== WHAT YOU ARE ASKED TO DO ==
The lines to return are those below that contain the word "prediction".
··· RAW DATA
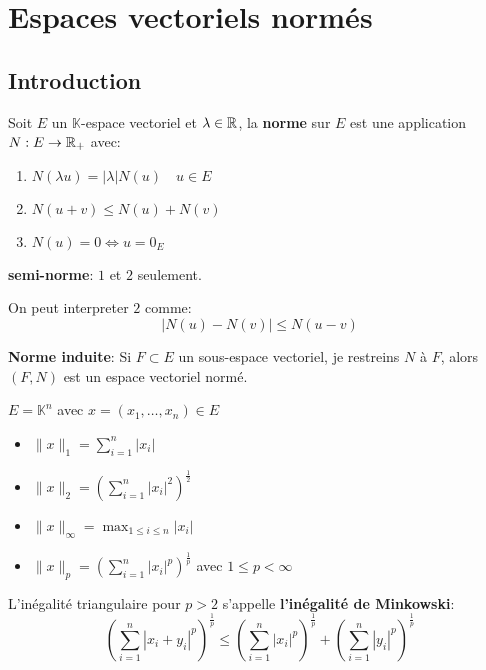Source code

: \chapter{Espaces vectoriels normés}
\section{Introduction}
\begin{definition}
    Soit $E$ un  $\mathbb{K}$-espace vectoriel et $\lambda \in \mathbb{R}$, la \textbf{norme} sur  $E$ est une application $N: E \to \mathbb{R}_{+}$ avec:
    \begin{enumerate}
        \item $N(\lambda u) = |\lambda|N(u) \quad u \in E$
        \item $N(u + v) \le N(u) + N(v)$
        \item $N(u) = 0 \iff u = 0_{E}$
    \end{enumerate}
    \textbf{semi-norme}: $1$ et  $2$ seulement.
\end{definition}

On peut interpreter $2$ comme:
 \[
\left| N(u) - N(v) \right| \le N(u - v)
\] 

\begin{prop}
    \textbf{Norme induite}: Si $F \subset E$ un sous-espace vectoriel, je restreins $N$ à  $F$, alors  $(F, N)$ est un espace vectoriel normé.
\end{prop}

\begin{eg}
    $E = \mathbb{K}^n$ avec  $x = (x_1, \ldots, x_n) \in E$ 
    \begin{itemize}
        \item $\|x\|_1 = \sum_{i=1}^{n} |x_i|$
        \item $\|x\|_2 = \left(\sum_{i=1}^{n} |x_i|^2\right)^{\frac{1}{2}}$
        \item $\|x\|_{\infty} = \max_{1 \le i \le n} |x_i|$
        \item $\|x\|_p = \left( \sum_{i=1}^{n} |x_i|^p \right)^{\frac{1}{p}}$ avec $1 \le p < \infty$
    \end{itemize}
\end{eg}

\begin{prop}
    L'inégalité triangulaire pour $p > 2$ s'appelle \textbf{l'inégalité de Minkowski}:
    \[
        \left( \sum_{i=1}^{n} |x_i + y_i|^p \right)^{\frac{1}{p}} \le  \left( \sum_{i=1}^{n} |x_i |^p \right)^{\frac{1}{p}} + \left( \sum_{i=1}^{n} |y_i|^p \right)^{\frac{1}{p}}
    \] 
\end{prop}

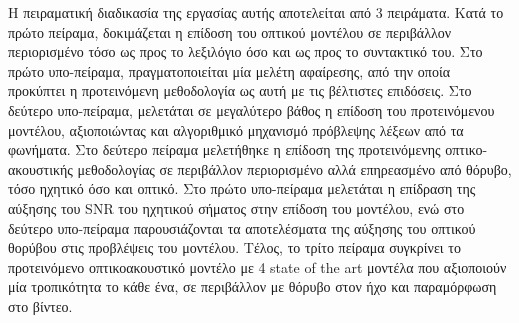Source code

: Η πειραματική διαδικασία της εργασίας αυτής αποτελείται από 3 πειράματα. Κατά το πρώτο πείραμα, δοκιμάζεται η επίδοση του οπτικού μοντέλου σε περιβάλλον περιορισμένο τόσο ως προς το λεξιλόγιο όσο και ως προς το συντακτικό του. Στο πρώτο υπο-πείραμα, πραγματοποιείται μία μελέτη αφαίρεσης, από την οποία προκύπτει η προτεινόμενη μεθοδολογία ως αυτή με τις βέλτιστες επιδόσεις. Στο δεύτερο υπο-πείραμα, μελετάται σε μεγαλύτερο βάθος η επίδοση του προτεινόμενου μοντέλου, αξιοποιώντας και αλγοριθμικό μηχανισμό πρόβλεψης λέξεων από τα φωνήματα. Στο δεύτερο πείραμα μελετήθηκε η επίδοση της προτεινόμενης οπτικο-ακουστικής μεθοδολογίας σε περιβάλλον περιορισμένο αλλά επηρεασμένο από θόρυβο, τόσο ηχητικό όσο και οπτικό. Στο πρώτο υπο-πείραμα μελετάται η επίδραση της αύξησης του SNR του ηχητικού σήματος στην επίδοση του μοντέλου, ενώ στο δεύτερο υπο-πείραμα παρουσιάζονται τα αποτελέσματα της αύξησης του οπτικού θορύβου στις προβλέψεις του μοντέλου. Τέλος, το τρίτο πείραμα συγκρίνει το προτεινόμενο οπτικοακουστικό μοντέλο με 4 state of the art μοντέλα που αξιοποιούν μία τροπικότητα το κάθε ένα, σε περιβάλλον με θόρυβο στον ήχο και παραμόρφωση στο βίντεο.

\vspace*{\fill}
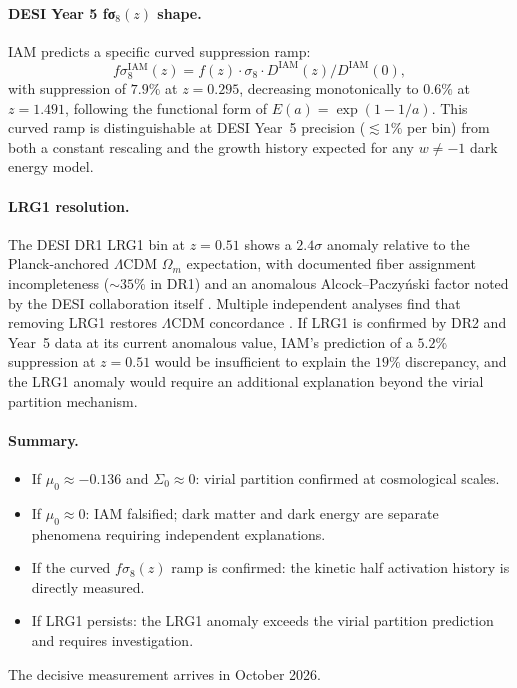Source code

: \documentclass[12pt,a4paper]{article}
\begin{document}
\paragraph{DESI Year 5 fσ$_8(z)$ shape.}
IAM predicts a specific curved suppression ramp:
\begin{equation}
  f\sigma_8^\mathrm{IAM}(z) = f(z) \cdot \sigma_8 \cdot D^\mathrm{IAM}(z) / D^\mathrm{IAM}(0),
\end{equation}
with suppression of $7.9\%$ at $z = 0.295$, decreasing monotonically to
$0.6\%$ at $z = 1.491$, following the functional form of $E(a) =
\exp(1 - 1/a)$. This curved ramp is distinguishable at DESI Year~5 precision
($\lesssim 1\%$ per bin) from both a constant rescaling and the growth history
expected for any $w \neq -1$ dark energy model.

\paragraph{LRG1 resolution.}
The DESI DR1 LRG1 bin at $z = 0.51$ shows a $2.4\sigma$ anomaly relative to
the Planck-anchored $\Lambda$CDM $\Omega_m$ expectation, with documented fiber
assignment incompleteness ($\sim 35\%$ in DR1) and an anomalous
Alcock--Paczy\'{n}ski factor noted by the DESI collaboration itself
\citep{desi2025_vi}. Multiple independent analyses find that removing LRG1
restores $\Lambda$CDM concordance \citep{ocolgain2025,liu2024}. If LRG1 is
confirmed by DR2 and Year~5 data at its current anomalous value, IAM's
prediction of a $5.2\%$ suppression at $z = 0.51$ would be insufficient to
explain the $19\%$ discrepancy, and the LRG1 anomaly would require an
additional explanation beyond the virial partition mechanism.

\paragraph{Summary.}
\begin{itemize}
  \item If $\mu_0 \approx -0.136$ and $\Sigma_0 \approx 0$: virial partition
  confirmed at cosmological scales.
  \item If $\mu_0 \approx 0$: IAM falsified; dark matter and dark energy are
  separate phenomena requiring independent explanations.
  \item If the curved $f\sigma_8(z)$ ramp is confirmed: the kinetic half
  activation history is directly measured.
  \item If LRG1 persists: the LRG1 anomaly exceeds the virial partition
  prediction and requires investigation.
\end{itemize}
The decisive measurement arrives in October 2026.
\end{document}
······
== YOUR RESPONSE ==
prediction of a $5.2\%$ suppression at $z = 0.51$ would be insufficient to
  prediction and requires investigation.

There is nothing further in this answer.